Sunday, November 18, 2012

Thanks. Giving.


My pastor opened her sermon today by recalling a Thanksgiving season a few years ago when she was idly reading magazine headlines in line at the grocery store. The giant banner headline on one of the magazines proudly proclaimed: “Happy Thanksgetting!” The associated article encouraged readers to splurge on themselves as a way to celebrate the holiday. Our society, which is so focused on getting things for ourselves, and on getting more and more things, has one day in the year when we focus on being thankful for what we have and on sharing our bounty with others, especially those less fortunate than ourselves, and this magazine was attempting to turn it into yet another day of self-centeredness, consumerism, and greed.

Instead of changing the holiday from Thanksgiving to Thanksgetting, the pastor went on, we as Christians should change the day from Thanksgiving to “Thanks. Giving.” We should not only be giving thanks for what we have, but we should be sharing what we have with others. After all, the first Thanksgiving was a meal where the Pilgrims shared the bounty of their harvest with those who had helped them attain that bounty, and also where the native Americans shared the bounty of their own hunting and agricultural skills. They were thankful for what they had, and they were sharing what they had with others.

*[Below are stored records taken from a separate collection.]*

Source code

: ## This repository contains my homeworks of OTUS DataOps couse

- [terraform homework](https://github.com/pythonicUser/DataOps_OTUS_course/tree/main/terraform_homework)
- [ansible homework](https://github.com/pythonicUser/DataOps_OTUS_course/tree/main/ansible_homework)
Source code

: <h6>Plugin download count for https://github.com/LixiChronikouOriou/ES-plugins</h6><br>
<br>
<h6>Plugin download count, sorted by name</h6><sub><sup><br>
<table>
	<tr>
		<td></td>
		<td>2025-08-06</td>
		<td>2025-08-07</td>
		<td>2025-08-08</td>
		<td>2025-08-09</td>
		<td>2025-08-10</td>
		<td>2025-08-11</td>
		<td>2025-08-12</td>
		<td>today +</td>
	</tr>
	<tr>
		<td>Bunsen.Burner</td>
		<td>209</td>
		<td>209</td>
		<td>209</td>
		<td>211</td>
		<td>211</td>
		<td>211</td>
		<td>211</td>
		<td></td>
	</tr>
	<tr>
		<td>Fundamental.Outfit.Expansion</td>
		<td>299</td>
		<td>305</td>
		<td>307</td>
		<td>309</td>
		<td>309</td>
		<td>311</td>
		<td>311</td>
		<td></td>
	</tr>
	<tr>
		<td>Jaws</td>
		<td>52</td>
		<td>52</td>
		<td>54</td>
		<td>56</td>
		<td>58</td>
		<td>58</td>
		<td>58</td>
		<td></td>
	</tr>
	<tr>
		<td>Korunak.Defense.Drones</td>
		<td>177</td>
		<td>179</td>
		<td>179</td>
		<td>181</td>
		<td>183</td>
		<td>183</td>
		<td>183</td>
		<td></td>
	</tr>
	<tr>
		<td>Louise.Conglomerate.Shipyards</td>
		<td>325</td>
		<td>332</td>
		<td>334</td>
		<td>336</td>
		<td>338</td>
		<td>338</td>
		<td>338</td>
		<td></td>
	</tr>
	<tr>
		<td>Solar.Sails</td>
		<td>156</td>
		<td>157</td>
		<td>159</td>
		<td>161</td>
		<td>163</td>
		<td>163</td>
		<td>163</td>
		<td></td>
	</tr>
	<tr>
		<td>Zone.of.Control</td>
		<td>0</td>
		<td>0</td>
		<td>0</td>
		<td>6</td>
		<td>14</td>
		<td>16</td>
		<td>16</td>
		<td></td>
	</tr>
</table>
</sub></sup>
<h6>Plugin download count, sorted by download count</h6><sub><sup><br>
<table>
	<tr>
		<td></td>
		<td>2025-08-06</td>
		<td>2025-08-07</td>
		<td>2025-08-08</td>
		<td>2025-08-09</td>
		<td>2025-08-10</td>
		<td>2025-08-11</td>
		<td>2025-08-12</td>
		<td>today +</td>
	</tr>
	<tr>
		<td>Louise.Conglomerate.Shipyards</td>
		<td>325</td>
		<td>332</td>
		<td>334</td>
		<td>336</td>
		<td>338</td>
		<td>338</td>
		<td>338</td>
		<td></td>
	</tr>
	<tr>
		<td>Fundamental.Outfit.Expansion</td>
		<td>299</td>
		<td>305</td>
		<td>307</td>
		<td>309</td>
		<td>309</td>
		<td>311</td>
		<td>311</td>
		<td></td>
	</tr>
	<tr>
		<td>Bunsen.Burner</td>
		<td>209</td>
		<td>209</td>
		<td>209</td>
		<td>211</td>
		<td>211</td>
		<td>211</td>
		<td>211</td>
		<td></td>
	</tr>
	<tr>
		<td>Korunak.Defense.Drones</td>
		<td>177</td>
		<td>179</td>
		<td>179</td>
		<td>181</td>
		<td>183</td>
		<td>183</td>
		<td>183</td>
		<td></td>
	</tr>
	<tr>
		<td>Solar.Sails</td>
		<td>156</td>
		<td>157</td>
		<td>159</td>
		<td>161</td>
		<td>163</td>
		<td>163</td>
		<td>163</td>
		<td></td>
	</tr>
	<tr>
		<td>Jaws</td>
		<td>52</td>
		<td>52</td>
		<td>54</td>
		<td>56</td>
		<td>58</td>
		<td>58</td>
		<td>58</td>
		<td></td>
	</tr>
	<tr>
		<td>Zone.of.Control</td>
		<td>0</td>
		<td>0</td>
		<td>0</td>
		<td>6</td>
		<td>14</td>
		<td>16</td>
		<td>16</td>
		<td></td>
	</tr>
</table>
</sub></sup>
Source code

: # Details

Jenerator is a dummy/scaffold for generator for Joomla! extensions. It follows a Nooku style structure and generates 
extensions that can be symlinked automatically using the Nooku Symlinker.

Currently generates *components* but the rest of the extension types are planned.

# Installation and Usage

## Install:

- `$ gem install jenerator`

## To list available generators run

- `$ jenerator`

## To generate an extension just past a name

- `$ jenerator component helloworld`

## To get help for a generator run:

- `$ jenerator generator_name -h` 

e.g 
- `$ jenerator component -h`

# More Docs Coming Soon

There is nothing wrong with spending the Thanksgiving season being grateful for our health, our family, our jobs, our homes, and our clothes. But how much richer the holiday is when we also share what we have. This Thanksgiving, as I think of how thankful I am that my children are healthy, I will take a few dollars that I might have spent on buying them yet another toy or another outfit that they really don’t need, and give it to a cause that will help other children stay or get healthy. As I buy all the fixings for our Thanksgiving dinner, I will buy some extra for those families who struggle to put even a simple meal on the table. As I enjoy having my husband home from work for the holiday, I will remember all those who are home every day because they can’t find jobs, and I will search through my closet for my “work clothes” that I no longer need and give them to someone who doesn’t have appropriate clothes for a job interview.

I will be thankful, and I will give. Because that’s a wonderful and meaningful way for me to celebrate this holiday: Thanks. Giving.